[Stored dataset items]
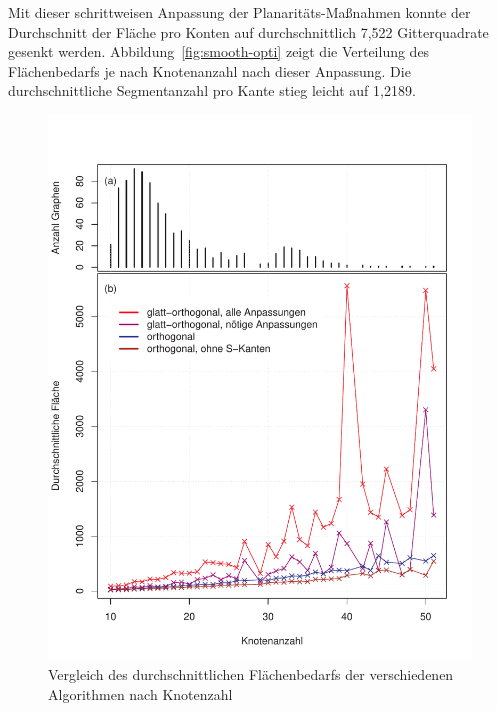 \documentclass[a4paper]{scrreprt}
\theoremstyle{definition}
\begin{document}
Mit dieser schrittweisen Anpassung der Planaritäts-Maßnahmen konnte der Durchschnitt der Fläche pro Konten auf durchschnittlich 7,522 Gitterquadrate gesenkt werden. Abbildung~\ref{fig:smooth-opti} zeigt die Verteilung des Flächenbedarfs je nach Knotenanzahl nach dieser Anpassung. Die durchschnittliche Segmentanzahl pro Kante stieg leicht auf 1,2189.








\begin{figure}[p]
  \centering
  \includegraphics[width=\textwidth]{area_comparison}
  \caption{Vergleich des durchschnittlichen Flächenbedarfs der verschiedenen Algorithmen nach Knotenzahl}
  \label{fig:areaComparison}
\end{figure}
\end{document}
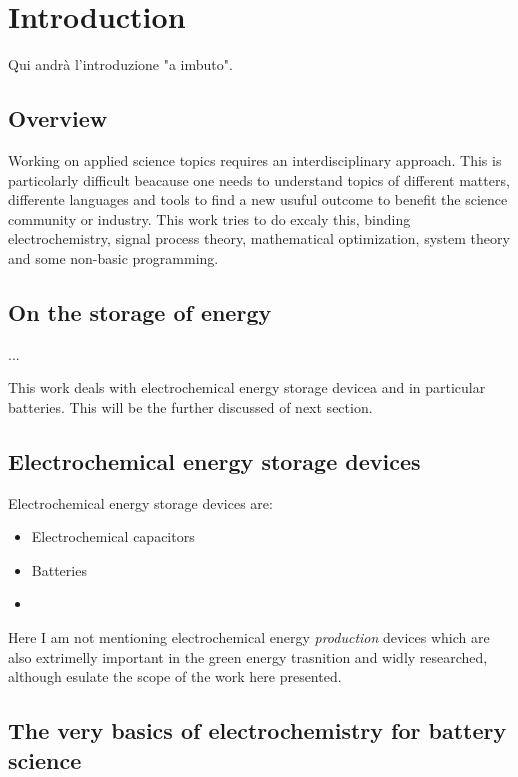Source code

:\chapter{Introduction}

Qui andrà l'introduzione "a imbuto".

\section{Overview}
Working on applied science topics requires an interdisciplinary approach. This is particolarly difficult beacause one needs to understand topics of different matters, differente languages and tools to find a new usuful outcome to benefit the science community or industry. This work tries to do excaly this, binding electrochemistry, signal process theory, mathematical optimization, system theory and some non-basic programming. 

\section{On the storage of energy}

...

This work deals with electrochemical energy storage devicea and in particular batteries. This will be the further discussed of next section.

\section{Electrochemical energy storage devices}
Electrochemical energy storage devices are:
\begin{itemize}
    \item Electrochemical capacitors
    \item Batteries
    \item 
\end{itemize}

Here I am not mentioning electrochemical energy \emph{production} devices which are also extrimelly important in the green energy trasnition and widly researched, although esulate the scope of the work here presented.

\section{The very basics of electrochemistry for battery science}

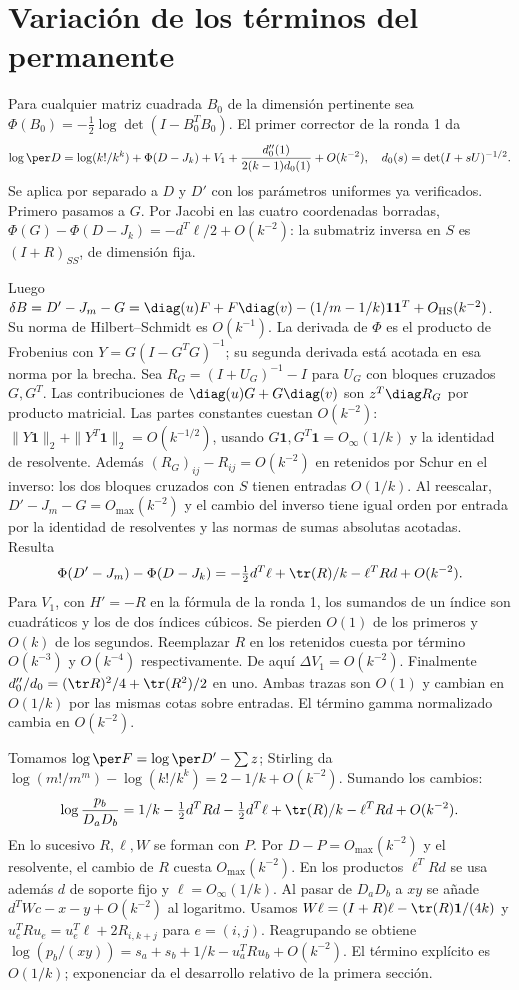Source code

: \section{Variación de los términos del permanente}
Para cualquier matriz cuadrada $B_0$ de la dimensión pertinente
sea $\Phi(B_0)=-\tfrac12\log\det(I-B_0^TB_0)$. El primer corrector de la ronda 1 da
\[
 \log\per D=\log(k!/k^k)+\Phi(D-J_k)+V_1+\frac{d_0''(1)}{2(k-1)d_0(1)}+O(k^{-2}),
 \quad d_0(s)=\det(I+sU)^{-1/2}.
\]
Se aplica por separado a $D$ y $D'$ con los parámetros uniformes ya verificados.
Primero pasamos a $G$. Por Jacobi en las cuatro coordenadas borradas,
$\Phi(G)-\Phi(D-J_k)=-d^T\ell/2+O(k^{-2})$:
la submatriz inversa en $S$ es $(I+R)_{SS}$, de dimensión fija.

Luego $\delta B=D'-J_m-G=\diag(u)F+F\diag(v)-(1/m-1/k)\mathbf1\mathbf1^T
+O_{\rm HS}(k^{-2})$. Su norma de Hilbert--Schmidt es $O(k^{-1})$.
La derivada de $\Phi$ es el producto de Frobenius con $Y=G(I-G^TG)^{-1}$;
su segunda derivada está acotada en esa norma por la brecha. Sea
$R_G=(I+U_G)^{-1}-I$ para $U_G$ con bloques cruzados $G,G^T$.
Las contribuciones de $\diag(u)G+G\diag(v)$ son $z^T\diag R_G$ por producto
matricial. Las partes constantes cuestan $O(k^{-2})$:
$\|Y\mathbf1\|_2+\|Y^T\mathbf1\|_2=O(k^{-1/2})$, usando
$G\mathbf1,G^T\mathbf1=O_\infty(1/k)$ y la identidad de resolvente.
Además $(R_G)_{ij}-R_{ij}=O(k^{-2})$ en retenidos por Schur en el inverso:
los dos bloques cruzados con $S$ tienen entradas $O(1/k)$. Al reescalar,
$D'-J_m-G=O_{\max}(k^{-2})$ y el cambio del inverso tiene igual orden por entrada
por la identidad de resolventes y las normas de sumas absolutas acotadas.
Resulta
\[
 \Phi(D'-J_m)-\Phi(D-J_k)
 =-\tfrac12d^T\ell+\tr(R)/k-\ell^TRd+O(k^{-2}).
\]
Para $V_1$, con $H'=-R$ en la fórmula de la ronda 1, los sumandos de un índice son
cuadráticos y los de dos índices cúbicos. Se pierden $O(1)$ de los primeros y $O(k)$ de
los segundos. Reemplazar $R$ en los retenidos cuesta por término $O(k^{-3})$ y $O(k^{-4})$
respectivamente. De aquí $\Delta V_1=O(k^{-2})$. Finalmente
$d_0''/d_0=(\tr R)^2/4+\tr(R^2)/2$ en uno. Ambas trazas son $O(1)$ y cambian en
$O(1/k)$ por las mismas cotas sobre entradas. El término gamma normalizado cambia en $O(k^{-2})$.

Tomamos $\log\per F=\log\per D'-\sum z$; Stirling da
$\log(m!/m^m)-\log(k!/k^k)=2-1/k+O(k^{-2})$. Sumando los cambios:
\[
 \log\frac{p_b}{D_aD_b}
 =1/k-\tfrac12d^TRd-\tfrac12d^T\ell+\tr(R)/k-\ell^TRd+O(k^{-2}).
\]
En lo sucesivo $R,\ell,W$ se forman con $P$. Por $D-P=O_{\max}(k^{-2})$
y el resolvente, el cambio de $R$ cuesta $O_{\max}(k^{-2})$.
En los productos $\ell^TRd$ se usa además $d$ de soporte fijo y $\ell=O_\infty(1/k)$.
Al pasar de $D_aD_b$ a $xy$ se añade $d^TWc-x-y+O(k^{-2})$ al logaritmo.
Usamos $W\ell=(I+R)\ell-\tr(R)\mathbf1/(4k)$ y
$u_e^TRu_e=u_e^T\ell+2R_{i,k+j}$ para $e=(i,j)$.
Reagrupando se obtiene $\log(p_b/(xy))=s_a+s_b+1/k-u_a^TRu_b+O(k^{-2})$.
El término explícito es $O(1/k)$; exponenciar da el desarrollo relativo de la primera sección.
* * *
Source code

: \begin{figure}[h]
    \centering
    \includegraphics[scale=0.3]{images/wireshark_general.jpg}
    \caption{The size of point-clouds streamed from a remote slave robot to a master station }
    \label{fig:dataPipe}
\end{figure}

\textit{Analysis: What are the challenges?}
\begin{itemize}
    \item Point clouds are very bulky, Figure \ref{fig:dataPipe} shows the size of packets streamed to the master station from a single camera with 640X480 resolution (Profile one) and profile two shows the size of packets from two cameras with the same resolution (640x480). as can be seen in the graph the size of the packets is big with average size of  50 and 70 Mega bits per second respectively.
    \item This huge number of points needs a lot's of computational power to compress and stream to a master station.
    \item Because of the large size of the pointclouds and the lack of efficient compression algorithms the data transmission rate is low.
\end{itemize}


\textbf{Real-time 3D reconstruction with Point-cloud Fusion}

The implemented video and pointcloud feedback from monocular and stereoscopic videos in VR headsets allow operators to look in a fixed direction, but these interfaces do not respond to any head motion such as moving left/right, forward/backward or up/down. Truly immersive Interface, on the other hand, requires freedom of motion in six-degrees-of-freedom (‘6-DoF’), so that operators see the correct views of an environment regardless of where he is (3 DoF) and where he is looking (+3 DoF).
...
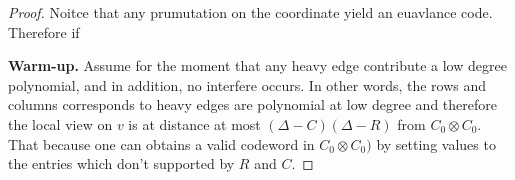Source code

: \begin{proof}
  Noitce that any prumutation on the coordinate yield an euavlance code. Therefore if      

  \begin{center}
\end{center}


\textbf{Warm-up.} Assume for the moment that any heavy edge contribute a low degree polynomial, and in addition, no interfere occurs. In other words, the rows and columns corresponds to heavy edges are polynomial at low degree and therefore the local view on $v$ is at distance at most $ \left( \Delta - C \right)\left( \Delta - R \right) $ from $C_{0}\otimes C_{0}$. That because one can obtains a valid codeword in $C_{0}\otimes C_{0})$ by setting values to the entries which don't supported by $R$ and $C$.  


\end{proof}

[PROBLEM REQUIREMENTS] Reproduce, character for character, only the lines of the preceding data that start at the line with "Para $V_1$, con" and end at the line with "El término explícito", both included.

[RESPONSE FOR THIS EXERCISE]
Para $V_1$, con $H'=-R$ en la fórmula de la ronda 1, los sumandos de un índice son
cuadráticos y los de dos índices cúbicos. Se pierden $O(1)$ de los primeros y $O(k)$ de
los segundos. Reemplazar $R$ en los retenidos cuesta por término $O(k^{-3})$ y $O(k^{-4})$
respectivamente. De aquí $\Delta V_1=O(k^{-2})$. Finalmente
$d_0''/d_0=(\tr R)^2/4+\tr(R^2)/2$ en uno. Ambas trazas son $O(1)$ y cambian en
$O(1/k)$ por las mismas cotas sobre entradas. El término gamma normalizado cambia en $O(k^{-2})$.

Tomamos $\log\per F=\log\per D'-\sum z$; Stirling da
$\log(m!/m^m)-\log(k!/k^k)=2-1/k+O(k^{-2})$. Sumando los cambios:
\[
 \log\frac{p_b}{D_aD_b}
 =1/k-\tfrac12d^TRd-\tfrac12d^T\ell+\tr(R)/k-\ell^TRd+O(k^{-2}).
\]
En lo sucesivo $R,\ell,W$ se forman con $P$. Por $D-P=O_{\max}(k^{-2})$
y el resolvente, el cambio de $R$ cuesta $O_{\max}(k^{-2})$.
En los productos $\ell^TRd$ se usa además $d$ de soporte fijo y $\ell=O_\infty(1/k)$.
Al pasar de $D_aD_b$ a $xy$ se añade $d^TWc-x-y+O(k^{-2})$ al logaritmo.
Usamos $W\ell=(I+R)\ell-\tr(R)\mathbf1/(4k)$ y
$u_e^TRu_e=u_e^T\ell+2R_{i,k+j}$ para $e=(i,j)$.
Reagrupando se obtiene $\log(p_b/(xy))=s_a+s_b+1/k-u_a^TRu_b+O(k^{-2})$.
El término explícito es $O(1/k)$; exponenciar da el desarrollo relativo de la primera sección.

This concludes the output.